= Your task =
Using the entries that follow, count the lines containing the word "server" and give that number by itself.

□ □ □ □

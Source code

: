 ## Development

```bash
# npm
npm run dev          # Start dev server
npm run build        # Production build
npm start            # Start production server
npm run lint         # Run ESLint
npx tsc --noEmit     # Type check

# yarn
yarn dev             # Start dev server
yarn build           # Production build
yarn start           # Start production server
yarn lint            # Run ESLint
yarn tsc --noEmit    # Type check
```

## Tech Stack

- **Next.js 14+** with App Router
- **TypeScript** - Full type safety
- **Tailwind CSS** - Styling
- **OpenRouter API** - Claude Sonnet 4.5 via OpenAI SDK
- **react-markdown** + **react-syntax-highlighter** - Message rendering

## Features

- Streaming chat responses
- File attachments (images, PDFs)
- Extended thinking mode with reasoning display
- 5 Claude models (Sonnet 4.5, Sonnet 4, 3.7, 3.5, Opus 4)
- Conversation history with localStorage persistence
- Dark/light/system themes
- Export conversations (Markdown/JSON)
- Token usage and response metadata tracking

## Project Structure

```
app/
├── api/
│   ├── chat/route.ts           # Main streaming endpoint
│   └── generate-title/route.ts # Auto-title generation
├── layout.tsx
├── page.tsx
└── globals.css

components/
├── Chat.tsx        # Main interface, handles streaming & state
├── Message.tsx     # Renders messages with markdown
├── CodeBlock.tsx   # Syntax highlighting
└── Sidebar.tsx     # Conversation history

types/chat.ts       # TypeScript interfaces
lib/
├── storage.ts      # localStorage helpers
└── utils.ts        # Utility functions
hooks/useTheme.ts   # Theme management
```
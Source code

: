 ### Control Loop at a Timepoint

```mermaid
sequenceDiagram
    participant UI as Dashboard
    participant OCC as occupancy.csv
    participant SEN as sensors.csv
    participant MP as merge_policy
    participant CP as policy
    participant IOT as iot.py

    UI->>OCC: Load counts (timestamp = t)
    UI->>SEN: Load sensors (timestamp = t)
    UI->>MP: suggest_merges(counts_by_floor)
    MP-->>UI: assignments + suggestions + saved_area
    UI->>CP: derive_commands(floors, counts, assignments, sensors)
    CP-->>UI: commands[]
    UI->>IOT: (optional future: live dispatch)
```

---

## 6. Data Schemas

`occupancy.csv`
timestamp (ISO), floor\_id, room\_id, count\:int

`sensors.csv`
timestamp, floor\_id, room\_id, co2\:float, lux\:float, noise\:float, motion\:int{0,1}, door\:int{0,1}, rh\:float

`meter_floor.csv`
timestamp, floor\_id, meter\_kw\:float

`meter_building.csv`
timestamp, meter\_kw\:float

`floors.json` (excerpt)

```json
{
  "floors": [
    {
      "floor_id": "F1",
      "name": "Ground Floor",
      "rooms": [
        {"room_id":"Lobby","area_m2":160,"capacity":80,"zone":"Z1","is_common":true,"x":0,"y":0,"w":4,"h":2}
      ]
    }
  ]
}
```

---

□ □ □ □

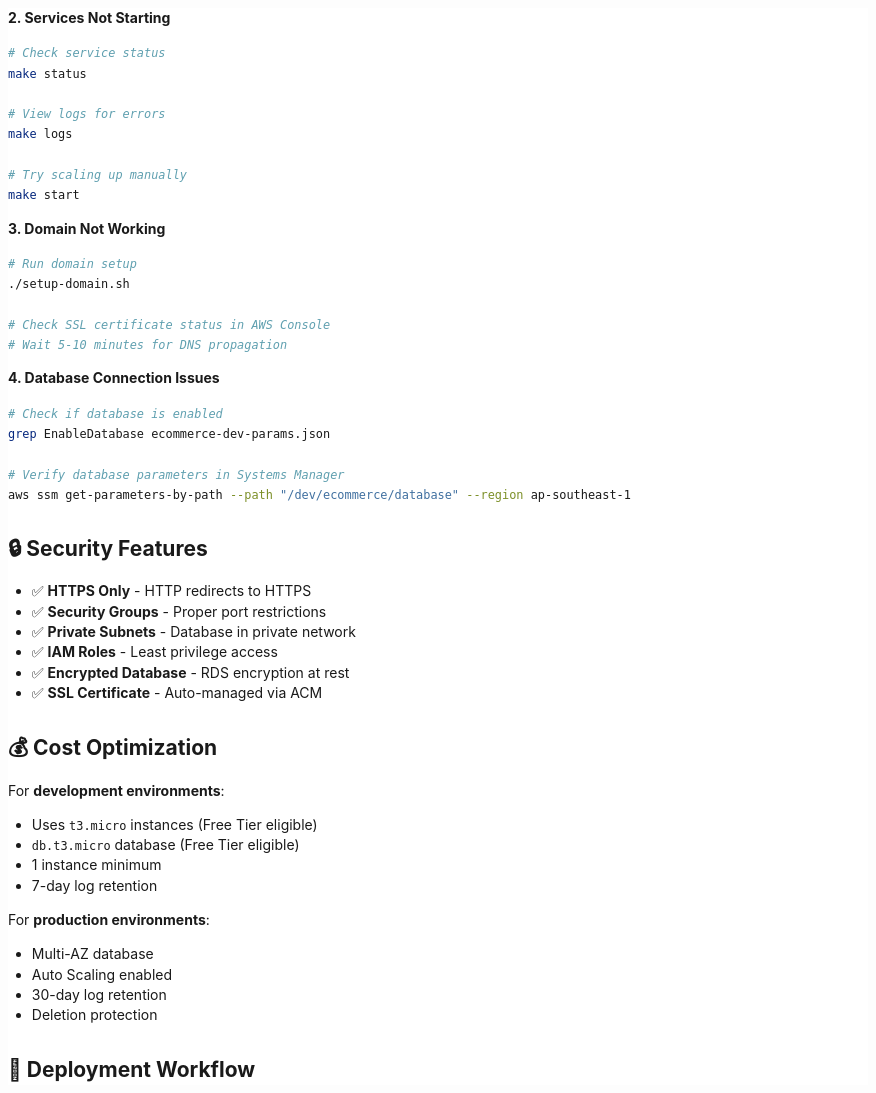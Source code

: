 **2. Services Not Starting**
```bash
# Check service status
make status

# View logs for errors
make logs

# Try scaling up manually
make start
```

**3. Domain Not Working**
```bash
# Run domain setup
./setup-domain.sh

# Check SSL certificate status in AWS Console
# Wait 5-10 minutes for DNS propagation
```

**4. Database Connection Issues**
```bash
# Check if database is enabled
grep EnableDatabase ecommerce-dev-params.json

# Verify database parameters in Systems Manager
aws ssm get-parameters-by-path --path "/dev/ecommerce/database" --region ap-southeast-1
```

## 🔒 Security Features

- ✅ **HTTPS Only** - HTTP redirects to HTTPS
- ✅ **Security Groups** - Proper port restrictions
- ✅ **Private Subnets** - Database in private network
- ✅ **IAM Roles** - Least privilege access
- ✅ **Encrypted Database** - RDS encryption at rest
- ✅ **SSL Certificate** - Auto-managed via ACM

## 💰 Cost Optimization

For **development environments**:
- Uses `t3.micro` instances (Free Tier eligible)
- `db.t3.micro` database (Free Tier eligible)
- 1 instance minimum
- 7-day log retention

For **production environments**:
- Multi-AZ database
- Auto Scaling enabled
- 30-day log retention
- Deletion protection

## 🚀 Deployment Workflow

□ □ □ □

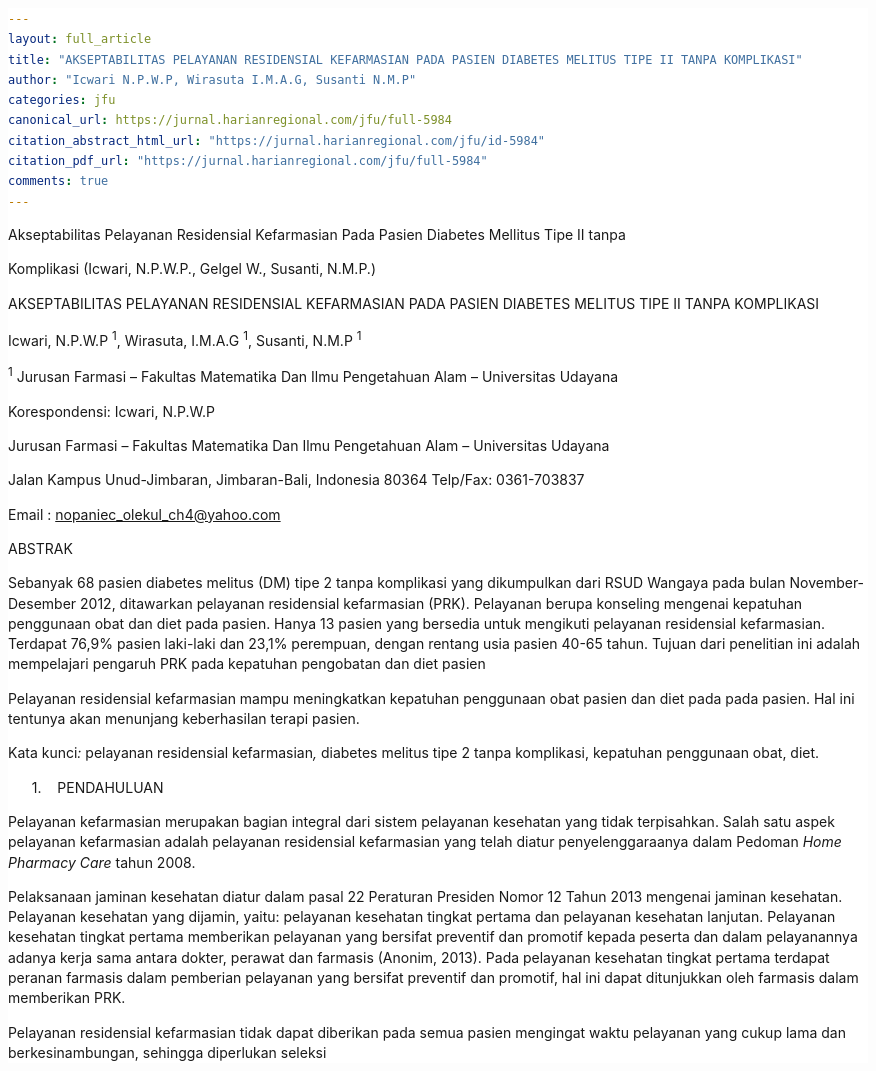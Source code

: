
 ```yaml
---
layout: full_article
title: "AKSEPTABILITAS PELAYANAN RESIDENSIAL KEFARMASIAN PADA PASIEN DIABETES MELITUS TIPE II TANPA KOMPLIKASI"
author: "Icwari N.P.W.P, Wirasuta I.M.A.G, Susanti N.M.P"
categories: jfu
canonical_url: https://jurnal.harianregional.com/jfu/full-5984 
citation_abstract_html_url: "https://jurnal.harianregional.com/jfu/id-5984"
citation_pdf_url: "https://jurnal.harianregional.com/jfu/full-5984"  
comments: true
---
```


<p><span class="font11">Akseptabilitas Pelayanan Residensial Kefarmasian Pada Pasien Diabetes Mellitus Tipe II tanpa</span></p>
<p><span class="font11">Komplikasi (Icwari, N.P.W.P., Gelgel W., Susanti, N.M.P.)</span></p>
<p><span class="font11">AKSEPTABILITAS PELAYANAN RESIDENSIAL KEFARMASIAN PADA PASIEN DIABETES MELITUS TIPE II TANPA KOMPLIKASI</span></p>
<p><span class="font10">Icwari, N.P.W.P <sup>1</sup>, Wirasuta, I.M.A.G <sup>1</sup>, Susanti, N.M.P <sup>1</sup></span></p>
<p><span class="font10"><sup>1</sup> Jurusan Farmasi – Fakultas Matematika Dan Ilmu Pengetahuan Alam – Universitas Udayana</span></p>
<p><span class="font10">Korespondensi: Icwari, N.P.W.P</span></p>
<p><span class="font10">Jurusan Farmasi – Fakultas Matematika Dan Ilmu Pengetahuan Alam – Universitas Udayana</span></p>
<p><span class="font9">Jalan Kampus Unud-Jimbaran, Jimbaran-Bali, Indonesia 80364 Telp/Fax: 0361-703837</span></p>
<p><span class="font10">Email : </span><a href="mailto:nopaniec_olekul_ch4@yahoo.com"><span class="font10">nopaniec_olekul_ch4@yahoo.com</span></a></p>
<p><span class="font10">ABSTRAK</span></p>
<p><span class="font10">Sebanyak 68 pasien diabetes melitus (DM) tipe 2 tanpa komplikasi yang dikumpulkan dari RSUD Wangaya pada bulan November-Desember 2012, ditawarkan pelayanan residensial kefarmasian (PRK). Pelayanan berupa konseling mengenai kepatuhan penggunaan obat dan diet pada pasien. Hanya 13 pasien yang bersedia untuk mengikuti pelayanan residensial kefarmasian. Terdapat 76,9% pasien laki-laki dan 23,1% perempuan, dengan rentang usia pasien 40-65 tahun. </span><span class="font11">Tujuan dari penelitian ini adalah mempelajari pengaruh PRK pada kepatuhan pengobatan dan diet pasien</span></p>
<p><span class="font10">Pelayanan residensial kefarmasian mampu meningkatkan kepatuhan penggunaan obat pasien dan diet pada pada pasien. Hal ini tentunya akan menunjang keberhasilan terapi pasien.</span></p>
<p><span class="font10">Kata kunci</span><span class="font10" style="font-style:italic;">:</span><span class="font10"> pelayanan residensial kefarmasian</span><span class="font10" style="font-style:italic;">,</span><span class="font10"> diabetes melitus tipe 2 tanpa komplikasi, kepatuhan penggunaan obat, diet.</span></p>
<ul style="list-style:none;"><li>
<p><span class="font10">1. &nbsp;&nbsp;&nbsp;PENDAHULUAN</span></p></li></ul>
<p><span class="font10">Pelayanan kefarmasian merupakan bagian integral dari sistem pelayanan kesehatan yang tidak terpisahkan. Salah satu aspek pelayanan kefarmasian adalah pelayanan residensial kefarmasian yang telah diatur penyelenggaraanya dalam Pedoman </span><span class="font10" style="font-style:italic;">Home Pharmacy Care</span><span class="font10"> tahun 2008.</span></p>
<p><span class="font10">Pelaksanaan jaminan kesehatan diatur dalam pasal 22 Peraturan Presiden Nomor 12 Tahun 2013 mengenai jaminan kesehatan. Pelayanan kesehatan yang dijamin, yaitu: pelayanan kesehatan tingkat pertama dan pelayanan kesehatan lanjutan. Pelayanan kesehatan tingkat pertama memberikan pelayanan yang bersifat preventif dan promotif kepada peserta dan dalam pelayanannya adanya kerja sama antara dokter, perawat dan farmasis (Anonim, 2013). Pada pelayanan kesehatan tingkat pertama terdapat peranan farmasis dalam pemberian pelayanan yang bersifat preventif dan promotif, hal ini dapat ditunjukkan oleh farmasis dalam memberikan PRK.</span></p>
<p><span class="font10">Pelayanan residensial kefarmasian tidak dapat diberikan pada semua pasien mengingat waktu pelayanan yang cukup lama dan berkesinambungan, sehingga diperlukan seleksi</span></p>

□ □ □ □

= Task output =
4